Oh come on for ****s sake. Can't the ones that enjoying a game enjoy it without having smartasses that tells everything sucks? The ones that plays does it because they want to, not what the devs promis or not on a forum. Lfs is a great example of this.
So please, let me and others enjoy the game because we CHOOSE to.
I relation to drive, there is issues with it that I don't like, such as the wobblyness of the soft-body but I still enjoy smashing shit up, just like anyone.
Allright, but it sounded more like you were trying to take a piss on everyone that enjoyed the game, thats why I whent all-cry-mode ;/
I agree, the driving is at best questionable (resonable off-road tho), but I find the technology extremely interesting, because I think it can help develope better damaging modells for future games, compared to the crap we got in current games these days.
The RoR guys have been doing this for many years, in a FLOSS way. I'm not seeing a large number of devs following them.

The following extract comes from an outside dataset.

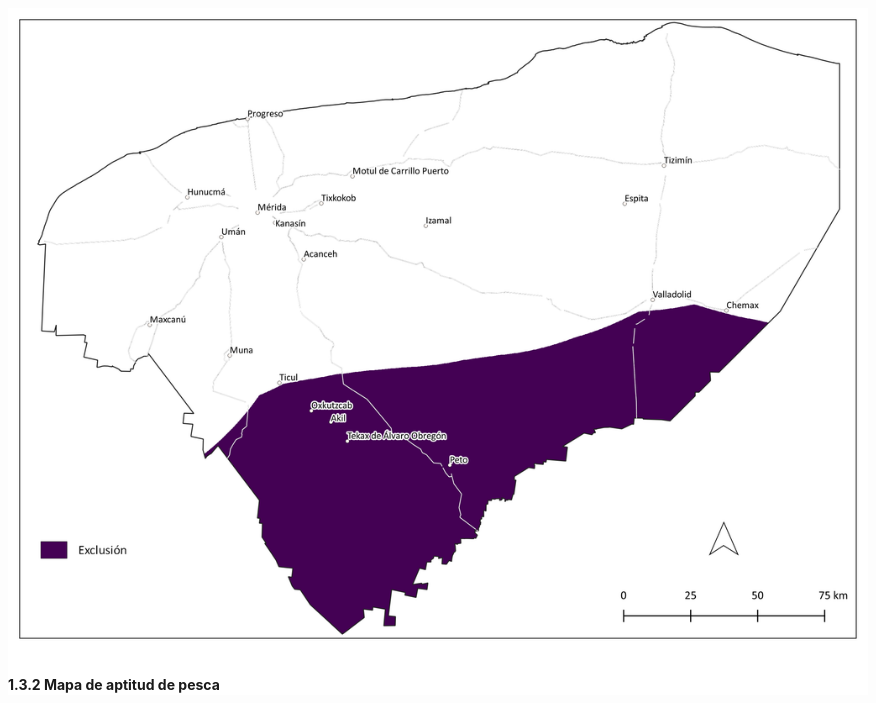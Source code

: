 ![](./recursos/pesca/mapa_ex_pes.png)

<div style="page-break-after: always;"></div>

#### 1.3.2 Mapa de aptitud de pesca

The thread turned into a pissing contest, as usual. There is another thread that seems promising, where we back stuff up with real life videos and stuff.

I agree the driving off road is enjoyable and believeable enough to be fun. Driving on a hard surface just expose so many underlying issues that it detracts from the fun.

I am amazed how little the devs seem to understand about tires and their inner workings, though.
They literally said that they didn't undestand where the low speed wobble came from... "uhm, you 12-segment tires, perhaps?"